Areas protected in national parks and other conservation reserves include the Border Ranges National Park, Glen Rock Regional Park, Koreelah National Park, Lamington National Park, Limpinwood Nature Reserve, Main Range National Park, Mebbin National Park, Moogerah Peaks National Park, Mount Barney National Park, Mount Chinghee National Park, Mount Clunie National Park, Mount Nothofagus National Park, Mount Warning National Park, Numinbah Nature Reserve and Springbrook National Park. Parts of the Scenic Rim, Gondwana Rainforests, are listed as a World Heritage Site, and some are designated Wilderness Areas.

==Important Bird Area==
A 1351 km2 area encompassing the Scenic Rim has been identified by BirdLife International as an Important Bird Area (IBA) because it supports populations of endangered eastern bristlebirds, black-breasted button-quails, rufous scrub-birds, Albert's lyrebirds, pale-yellow robins, paradise riflebirds, green catbirds, regent bowerbirds and Australian logrunners. There are also historical and recent sight records of the critically endangered Coxen's fig parrot.
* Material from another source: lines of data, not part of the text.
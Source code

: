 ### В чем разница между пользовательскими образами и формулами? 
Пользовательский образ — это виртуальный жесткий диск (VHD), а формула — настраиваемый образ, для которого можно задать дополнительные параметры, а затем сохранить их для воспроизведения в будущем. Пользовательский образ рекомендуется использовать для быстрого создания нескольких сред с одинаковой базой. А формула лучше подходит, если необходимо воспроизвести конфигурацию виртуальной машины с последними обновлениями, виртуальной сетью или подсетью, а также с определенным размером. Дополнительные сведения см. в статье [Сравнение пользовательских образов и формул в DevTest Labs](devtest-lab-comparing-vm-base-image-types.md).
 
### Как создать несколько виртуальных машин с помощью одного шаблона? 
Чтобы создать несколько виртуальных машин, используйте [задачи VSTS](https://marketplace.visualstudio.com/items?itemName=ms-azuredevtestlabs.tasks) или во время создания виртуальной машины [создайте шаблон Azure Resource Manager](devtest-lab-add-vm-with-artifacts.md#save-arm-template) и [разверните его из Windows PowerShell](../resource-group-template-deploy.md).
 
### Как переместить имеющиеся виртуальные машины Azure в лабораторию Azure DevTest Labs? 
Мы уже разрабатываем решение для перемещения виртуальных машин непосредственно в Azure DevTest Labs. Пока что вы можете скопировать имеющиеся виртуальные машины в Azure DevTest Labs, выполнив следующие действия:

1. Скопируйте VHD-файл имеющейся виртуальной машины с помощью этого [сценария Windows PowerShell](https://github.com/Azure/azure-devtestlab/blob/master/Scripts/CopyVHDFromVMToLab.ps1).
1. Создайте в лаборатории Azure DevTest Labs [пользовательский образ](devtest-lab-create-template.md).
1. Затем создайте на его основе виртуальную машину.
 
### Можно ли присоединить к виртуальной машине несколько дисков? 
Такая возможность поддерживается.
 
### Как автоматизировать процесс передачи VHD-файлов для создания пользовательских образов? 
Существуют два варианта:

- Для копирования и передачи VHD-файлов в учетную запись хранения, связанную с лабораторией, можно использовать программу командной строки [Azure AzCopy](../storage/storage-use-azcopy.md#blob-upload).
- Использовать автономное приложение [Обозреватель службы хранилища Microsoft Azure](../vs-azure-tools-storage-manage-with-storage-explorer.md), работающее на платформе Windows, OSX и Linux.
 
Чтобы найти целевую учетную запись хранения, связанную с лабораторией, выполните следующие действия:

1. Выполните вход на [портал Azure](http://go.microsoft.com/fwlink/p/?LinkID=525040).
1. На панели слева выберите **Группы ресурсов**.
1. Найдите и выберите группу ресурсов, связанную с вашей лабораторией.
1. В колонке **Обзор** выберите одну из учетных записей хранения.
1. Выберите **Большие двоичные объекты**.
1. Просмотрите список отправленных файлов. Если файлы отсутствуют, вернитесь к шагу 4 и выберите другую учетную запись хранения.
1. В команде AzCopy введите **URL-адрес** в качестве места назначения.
Migratory cuckoos can be seen and heard from Spring to Summer.

==Tourism==
There are many recreational activities for day-trippers, rockclimbers, hikers and nature lovers on the ranges. The concept of the Scenic Rim was first described by Arthur Groom and Romeo Lahey in the 1920s. They were campaigning for the protection of the forests from Main Range to the Lamington Plateau. At about the same time the Binna Burra Lodge and O'Reilly's Guesthouse were established as the popularity of the area grew with tourists.